Престарелая Мария Александровна, пациентка отделения восстановительной терапии, выглядела никак не на свои без малого девяносто два. Её осанке могла бы позавидовать любая семидесятилетняя женщина. Она была высокой и статной, возраст ничуть не портил её, наоборот – придавал солидность и некий благородный шарм.
Старушка занимала палату-люкс, за которую её дочь платила порядка десяти тысяч в сутки. Зарема очень радовалась, что у Марии Александровны любящие и заботливые дети, потому что девушке нравилась словоохотливая бабуля. В перерывах между уборками Зарема приходила в её палату, где могла часами просто слушать рассказы о её молодости, которая началась в блокадном Ленинграде.
Мария Александровна восхищала девушку своими манерами и невозмутимой стойкостью, с которой переносила даже самые болезненные уколы и неприятные процедуры. Но особенно поразительным было её отношение к хлебу. Старушка собирала его после каждой трапезы в течение дня, а потом подсушивала на подоконнике. Вечером эти сухарики, завёрнутые в бумагу или в салфетку, перекочёвывали к ней под подушку. По всей видимости, Лена, сменщица Заремы, из соображений гигиены убрала весь хлебный запас пациентки, поэтому и впала к ней в немилость.
- Не злитесь, Мария Александровна, - улыбнулась Зарема, поправляя простыни, - я вам из столовой принесу целую буханку хлеба. Мы её порежем на мелкие кусочки, высушим на подоконнике и сложим в красивый бумажный пакетик. Будете кушать, когда и сколько захотите, а если что останется – заберёте домой, когда выпишетесь.
- Точно принесёшь? – лицо старой женщины просветлело.
- Конечно!
- Ну, беги тогда, делай свои дела, а потом с хлебушком приходи ко мне, чаю попьём. Мне моя Лизонька, доча, целый термос травяного чая принесла. А зятёк пообещал приехать и моими любимыми финиками меня побаловать. Беги, девочка моя. Да про хлебушек не забудь!
Зарема вышла из палаты с улыбкой до ушей, благо под маской её никто не видел.

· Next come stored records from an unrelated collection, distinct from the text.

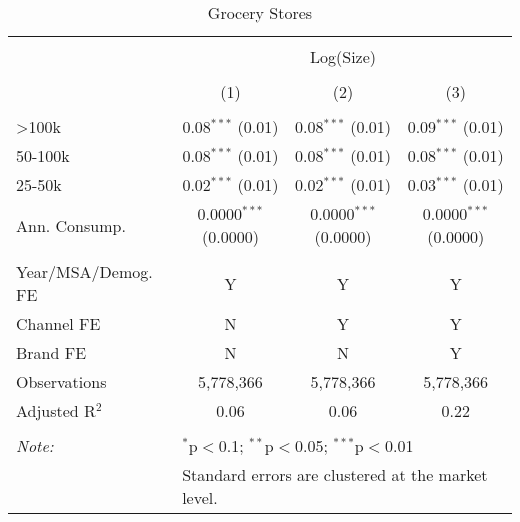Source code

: 
\begin{table}[!htbp] \centering 
  \caption{Grocery Stores} 
  \label{tab:packageSizeGrocerySoda} 
\begin{tabular}{@{\extracolsep{5pt}}lccc} 
\\[-1.8ex]\hline 
\hline \\[-1.8ex] 
 & \multicolumn{3}{c}{Log(Size)} \\ 
\\[-1.8ex] & (1) & (2) & (3)\\ 
\hline \\[-1.8ex] 
 >100k & 0.08$^{***}$ (0.01) & 0.08$^{***}$ (0.01) & 0.09$^{***}$ (0.01) \\ 
  50-100k & 0.08$^{***}$ (0.01) & 0.08$^{***}$ (0.01) & 0.08$^{***}$ (0.01) \\ 
  25-50k & 0.02$^{***}$ (0.01) & 0.02$^{***}$ (0.01) & 0.03$^{***}$ (0.01) \\ 
  Ann. Consump. & 0.0000$^{***}$ (0.0000) & 0.0000$^{***}$ (0.0000) & 0.0000$^{***}$ (0.0000) \\ 
 \hline \\[-1.8ex] 
Year/MSA/Demog. FE & Y & Y & Y \\ 
Channel FE & N & Y & Y \\ 
Brand FE & N & N & Y \\ 
Observations & 5,778,366 & 5,778,366 & 5,778,366 \\ 
Adjusted R$^{2}$ & 0.06 & 0.06 & 0.22 \\ 
\hline 
\hline \\[-1.8ex] 
\textit{Note:}  & \multicolumn{3}{l}{$^{*}$p$<$0.1; $^{**}$p$<$0.05; $^{***}$p$<$0.01} \\ 
 & \multicolumn{3}{l}{Standard errors are clustered at the market level.} \\ 
\end{tabular} 
\end{table}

Приведя в порядок вверенную ей территорию, девушка спустилась на первый этаж, в буфет, где купила для Марии Александровны свежую, ещё тёплую буханку ржаного хлеба. Потом добежала до цветочного киоска – там не только продавали букеты и растения в горшочках, но и упаковывали подарки. Зарема в двух словах объяснила женщине-цветочнице, что и для кого хочет купить. Та, сочувственно покачивая головой, выложила перед девушкой целый ворох ярких подарочных пакетиков. Вдвоём они выбрали из этой груды небольшой бежевый пакет с нежно-розовыми пионами. К нему продавщица прикрепила степлером серебряный бантик. И наотрез отказалась брать с Заремы деньги.

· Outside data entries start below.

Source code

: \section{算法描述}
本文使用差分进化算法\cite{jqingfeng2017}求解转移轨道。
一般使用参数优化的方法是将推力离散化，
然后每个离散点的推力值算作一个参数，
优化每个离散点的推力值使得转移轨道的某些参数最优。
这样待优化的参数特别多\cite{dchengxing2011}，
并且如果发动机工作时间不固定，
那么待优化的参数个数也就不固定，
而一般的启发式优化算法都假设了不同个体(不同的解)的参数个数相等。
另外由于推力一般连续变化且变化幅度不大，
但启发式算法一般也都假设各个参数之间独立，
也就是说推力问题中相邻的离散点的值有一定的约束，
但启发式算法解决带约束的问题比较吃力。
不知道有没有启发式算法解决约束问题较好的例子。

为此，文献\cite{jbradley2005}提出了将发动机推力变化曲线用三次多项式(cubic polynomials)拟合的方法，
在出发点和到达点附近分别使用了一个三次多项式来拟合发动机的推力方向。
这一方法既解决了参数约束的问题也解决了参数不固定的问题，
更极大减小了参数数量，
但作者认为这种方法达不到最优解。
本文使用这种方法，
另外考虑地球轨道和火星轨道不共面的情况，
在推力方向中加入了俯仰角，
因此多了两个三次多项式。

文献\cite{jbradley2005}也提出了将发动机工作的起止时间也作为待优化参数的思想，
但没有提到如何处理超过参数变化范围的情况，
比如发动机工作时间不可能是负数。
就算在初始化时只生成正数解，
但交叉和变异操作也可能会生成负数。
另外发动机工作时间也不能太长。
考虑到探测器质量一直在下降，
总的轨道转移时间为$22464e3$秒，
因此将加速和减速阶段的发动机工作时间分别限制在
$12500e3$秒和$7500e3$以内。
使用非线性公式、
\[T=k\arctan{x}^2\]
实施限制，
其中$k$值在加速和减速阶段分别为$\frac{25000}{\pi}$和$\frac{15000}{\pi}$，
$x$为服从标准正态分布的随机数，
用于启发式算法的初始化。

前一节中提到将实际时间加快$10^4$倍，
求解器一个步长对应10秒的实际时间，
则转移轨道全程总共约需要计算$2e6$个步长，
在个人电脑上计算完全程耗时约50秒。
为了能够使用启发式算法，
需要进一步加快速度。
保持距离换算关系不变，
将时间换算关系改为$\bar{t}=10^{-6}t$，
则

Старая женщина очень обрадовалась её приходу.
- Я уж подумала, что ты до вечера не придешь ко мне.
-Ну что вы, Мария Александровна! Я же обещала, – улыбнулась Зарема, снимая маску. Старушка удовлетворённо кивнула.
…Впервые она заставила молоденькую санитарку снять маску три недели назад, когда только легла на лечение. У девушки даже руки дрожали от боязливого стыда, но она не могла ослушаться мягкого настойчивого голоса пациентки. Было в этом голосе что-то такое…

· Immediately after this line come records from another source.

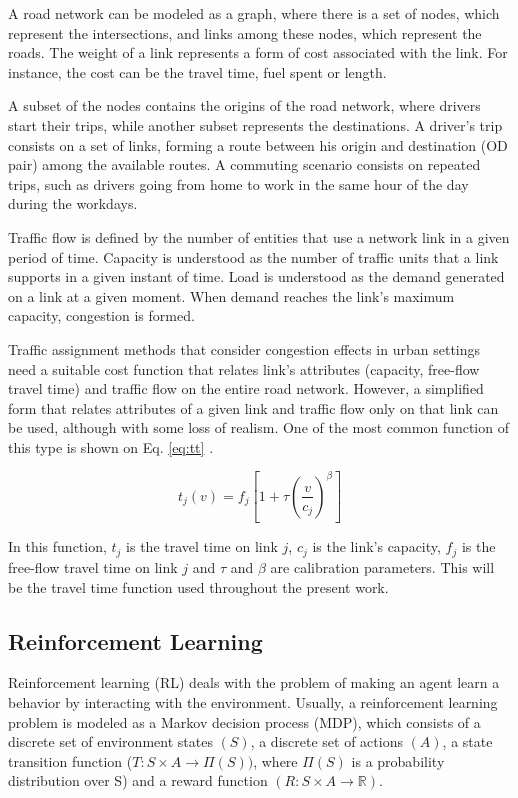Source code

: \documentclass{RITA}
\newcommand{\travTime}{\ensuremath{t_j}} 	%
\newcommand{\fftt}{\ensuremath{f_j}} 		%
\newcommand{\linkCap}{\ensuremath{c_j}}		%
\newcommand{\veh}{\ensuremath{v}}		%
\begin{document}
A road network can be modeled as a graph, where there is a set of nodes, which represent the intersections, and links among these nodes, which represent the roads. The weight of a link represents a form of cost associated with the link. For instance, the cost can be the travel time, fuel spent or length.

A subset of the nodes contains the origins of the road network, where drivers start their trips, while another subset represents the destinations. A driver's trip consists on a set of links, forming a route between his origin and destination (OD pair) among the available routes. A commuting scenario consists on repeated trips, such as drivers going from home to work in the same hour of the day during the workdays.

Traffic flow is defined by the number of entities that use a network link in a given period of time. Capacity is understood as the number of traffic units that a link supports in a given instant of time. Load is understood as the demand generated on a link at a given moment. When demand reaches the link's maximum capacity, congestion is formed.

Traffic assignment methods that consider congestion effects in urban settings need a suitable cost function that relates link's attributes (capacity, free-flow travel time) and traffic flow on the entire road network. However, a simplified form that relates attributes of a  given link and traffic flow only on that link can be used, although with some loss of realism. One of the most common function of this type is shown on Eq. \eqref{eq:tt} \cite{Ortuzar&Willumsen2001}.

\begin{equation}
\label{eq:tt}
\travTime(\veh) = \fftt[1 + \tau \left(\frac{\veh}{\linkCap}\right)^\beta]
\end{equation}

In this function, $\travTime$ is the travel time on link $j$, $\linkCap$ is the link's capacity, $\fftt$ is the free-flow travel time on link $j$ and $\tau$ and $\beta$ are calibration parameters. This will be the travel time function used throughout the present work.

\subsection{Reinforcement Learning}
\label{sec:rl}
Reinforcement learning (RL) deals with the problem of making an agent learn a behavior by interacting with the environment. Usually, a reinforcement learning problem is modeled as a Markov decision process (MDP), which consists of a discrete set of environment states $(S)$, a discrete set of actions $(A)$, a state transition function ($T: S \times A \to \Pi(S))$, where $\Pi(S)$ is a probability distribution over S) and a reward function $(R: S \times A \to \mathbb{R})$. %
\end{document}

- Сними свой намордник – пусть лицо подышит. Снимай, снимай. Меня ты не удивишь, я и похуже видела…
Собравшись с духом, Зарема одним движением стянула маску с лица.
- Ну, так же лучше, правда? – дружелюбно заметила Мария Александровна. – И тебе самой легче…
Ни единым словом, ни единым жестом женщина не показала, что ей открылось безобразное зрелище. Её улыбка оставалась доброжелательной, а голос – ровным. Это спокойствие вызвало у Заремы искреннее уважение и доверие к новой знакомой.
- Наливай чай, Заремочка. – Старушка пододвинула к гостье небольшую изящную чашечку с причудливо изогнутой ручкой и дивной красоты росписью – полевые цветы на перламутровом фоне. Девушка знала, что эти чашки дочь Марии Александровны специально привезла из дома, чтобы мама не пользовалась безликой больничной посудой. «Твои «виноградовские», мамуль. Ты всегда говоришь, что в них чай вкуснее». Зарема понятия не имела, что значит «виноградовские», но чашечки ей очень нравились. Они создавали какой-то особый уют в палате.
– А финики сегодня запаздывают – не иначе проблемы с прямыми поставками из Африки, – пошутила старая женщина. – Ну, не беда. Мы люди не гордые, мы и с конфетами попить можем, правда? – Она кивнула на початую коробку рядом с термосом - четвёртую на памяти Заремы. Как и прежние, эта коробка была обита шёлком цвета слоновой кости с золотым тиснением на крышке: обнажённая дева с длинными, до пят, волосами ехала верхом на лошади. Под картинкой была надпись GODIVA. Зарема уже знала, что каждая конфета из этой коробки представляет собой изумительно вкусное произведение искусства ручной работы, и лишний раз порадовалась, что дети Марии Александровны стараются баловать маму, как только могут.
Девушка разлила чай из термоса по чашечкам и подала одну старушке, которая полулежала на кровати, опираясь спиной на подушку у изголовья.
- Ты не стесняйся, детка, бери конфет побольше… Я их особо-то не люблю, но дочку обижать не хочется. А ты когда-нибудь пила чай вприкуску с сухофруктами?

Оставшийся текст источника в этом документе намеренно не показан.